After splitting a string in multiple 'words', I want to add a new column with the amount of counted items .alias("count")
.
let df = df! [
"keys" => ["a ab", "a ab abc", "b ba abc abcd", "b ba bbc abcd bbcd"],
"groups" => ["A", "A", "B", "C"],
]?;
First I split the string:
let out = df.lazy().with_column(col("keys").str().split(lit(" ")));
And attempt the count:
let out_2 = out.with_columns([col("keys")
.apply(|s| Ok(s.len()), GetOutput::from_type(DataType::Int32))

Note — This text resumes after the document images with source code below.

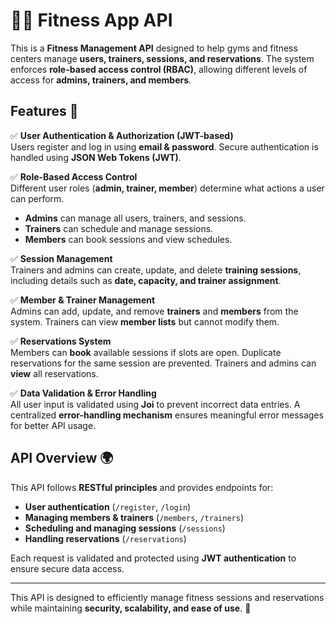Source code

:# 🏋️‍♂️ Fitness App API  

This is a **Fitness Management API** designed to help gyms and fitness centers manage **users, trainers, sessions, and reservations**. The system enforces **role-based access control (RBAC)**, allowing different levels of access for **admins, trainers, and members**.  

## Features 🚀  

✅ **User Authentication & Authorization (JWT-based)**  
Users register and log in using **email & password**. Secure authentication is handled using **JSON Web Tokens (JWT)**.  

✅ **Role-Based Access Control**  
Different user roles (**admin, trainer, member**) determine what actions a user can perform.  
- **Admins** can manage all users, trainers, and sessions.  
- **Trainers** can schedule and manage sessions.  
- **Members** can book sessions and view schedules.  

✅ **Session Management**  
Trainers and admins can create, update, and delete **training sessions**, including details such as **date, capacity, and trainer assignment**.  

✅ **Member & Trainer Management**  
Admins can add, update, and remove **trainers** and **members** from the system. Trainers can view **member lists** but cannot modify them.  

✅ **Reservations System**  
Members can **book** available sessions if slots are open. Duplicate reservations for the same session are prevented. Trainers and admins can **view** all reservations.  

✅ **Data Validation & Error Handling**  
All user input is validated using **Joi** to prevent incorrect data entries. A centralized **error-handling mechanism** ensures meaningful error messages for better API usage.  

## API Overview 🌍  

This API follows **RESTful principles** and provides endpoints for:  

- **User authentication** (`/register`, `/login`)  
- **Managing members & trainers** (`/members`, `/trainers`)  
- **Scheduling and managing sessions** (`/sessions`)  
- **Handling reservations** (`/reservations`)  

Each request is validated and protected using **JWT authentication** to ensure secure data access.  

---

This API is designed to efficiently manage fitness sessions and reservations while maintaining **security, scalability, and ease of use**. 🚀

.alias("count")]).collect().unwrap();
Which results in error message:
mismatched types
expected struct `polars::prelude::Series`, found `usize`
No idea how to proceed.
You can use the .list()
method to get a ListNameSpace
, which provides len
.
let out_2 = out
.with_columns([col("keys").list().len().alias("count")])
.collect()
.unwrap();
┌─────────────────────────┬────────┬───────┐
│ keys ┆ groups ┆ count │
│ --- ┆ --- ┆ --- │
│ list[str] ┆ str ┆ u32 │
╞═════════════════════════╪════════╪═══════╡
│ ["a", "ab"] ┆ A ┆ 2 │
│ ["a", "ab", "abc"] ┆ A ┆ 3 │
│ ["b", "ba", ... "abcd"] ┆ B ┆ 4 │
│ ["b", "ba", ... "bbcd"] ┆ C ┆ 5 │
└─────────────────────────┴────────┴───────┘